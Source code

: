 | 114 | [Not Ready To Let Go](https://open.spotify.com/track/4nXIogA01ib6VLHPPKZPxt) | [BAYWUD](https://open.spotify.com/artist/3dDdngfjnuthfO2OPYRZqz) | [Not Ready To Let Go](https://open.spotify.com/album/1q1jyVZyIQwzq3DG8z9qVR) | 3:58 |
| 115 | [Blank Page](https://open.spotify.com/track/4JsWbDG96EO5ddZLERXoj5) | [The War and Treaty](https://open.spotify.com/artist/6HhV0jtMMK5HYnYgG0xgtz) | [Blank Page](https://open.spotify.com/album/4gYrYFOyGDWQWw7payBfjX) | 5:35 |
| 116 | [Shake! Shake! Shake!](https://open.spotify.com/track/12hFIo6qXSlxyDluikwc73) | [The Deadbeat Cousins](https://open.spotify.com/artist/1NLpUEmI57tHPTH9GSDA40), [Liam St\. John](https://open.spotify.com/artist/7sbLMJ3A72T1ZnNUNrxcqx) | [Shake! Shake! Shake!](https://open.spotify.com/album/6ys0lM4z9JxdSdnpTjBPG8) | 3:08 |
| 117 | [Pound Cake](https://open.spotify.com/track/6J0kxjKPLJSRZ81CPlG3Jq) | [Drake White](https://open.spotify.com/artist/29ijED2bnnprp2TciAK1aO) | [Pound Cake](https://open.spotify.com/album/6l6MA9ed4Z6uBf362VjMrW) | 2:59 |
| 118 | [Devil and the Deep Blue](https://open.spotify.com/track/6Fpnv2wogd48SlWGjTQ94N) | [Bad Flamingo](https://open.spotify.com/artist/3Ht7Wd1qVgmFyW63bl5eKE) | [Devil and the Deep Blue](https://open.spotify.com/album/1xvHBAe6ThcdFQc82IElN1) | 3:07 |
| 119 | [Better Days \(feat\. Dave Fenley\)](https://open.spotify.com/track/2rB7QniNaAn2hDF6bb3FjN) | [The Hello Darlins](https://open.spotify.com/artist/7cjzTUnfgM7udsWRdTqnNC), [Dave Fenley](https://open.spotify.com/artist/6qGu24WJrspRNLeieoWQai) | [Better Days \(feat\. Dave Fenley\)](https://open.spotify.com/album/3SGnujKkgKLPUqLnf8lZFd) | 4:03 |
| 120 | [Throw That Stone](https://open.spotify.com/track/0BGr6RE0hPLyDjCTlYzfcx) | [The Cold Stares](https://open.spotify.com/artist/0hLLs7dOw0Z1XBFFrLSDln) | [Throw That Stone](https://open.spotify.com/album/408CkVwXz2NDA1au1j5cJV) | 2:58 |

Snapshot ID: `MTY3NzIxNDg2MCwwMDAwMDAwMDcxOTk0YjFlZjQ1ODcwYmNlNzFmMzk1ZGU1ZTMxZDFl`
◆ ◆ ◆ ◆
_Assignment_.
Give again, word for word, the lines of the listing, starting at its first line and ending with the line containing "Let Go](https://open.spotify.com/track/4nXIogA01ib6VLHPPKZPxt) |".

_Answer area_.
Source code

: | 114 | [Not Ready To Let Go](https://open.spotify.com/track/4nXIogA01ib6VLHPPKZPxt) | [BAYWUD](https://open.spotify.com/artist/3dDdngfjnuthfO2OPYRZqz) | [Not Ready To Let Go](https://open.spotify.com/album/1q1jyVZyIQwzq3DG8z9qVR) | 3:58 |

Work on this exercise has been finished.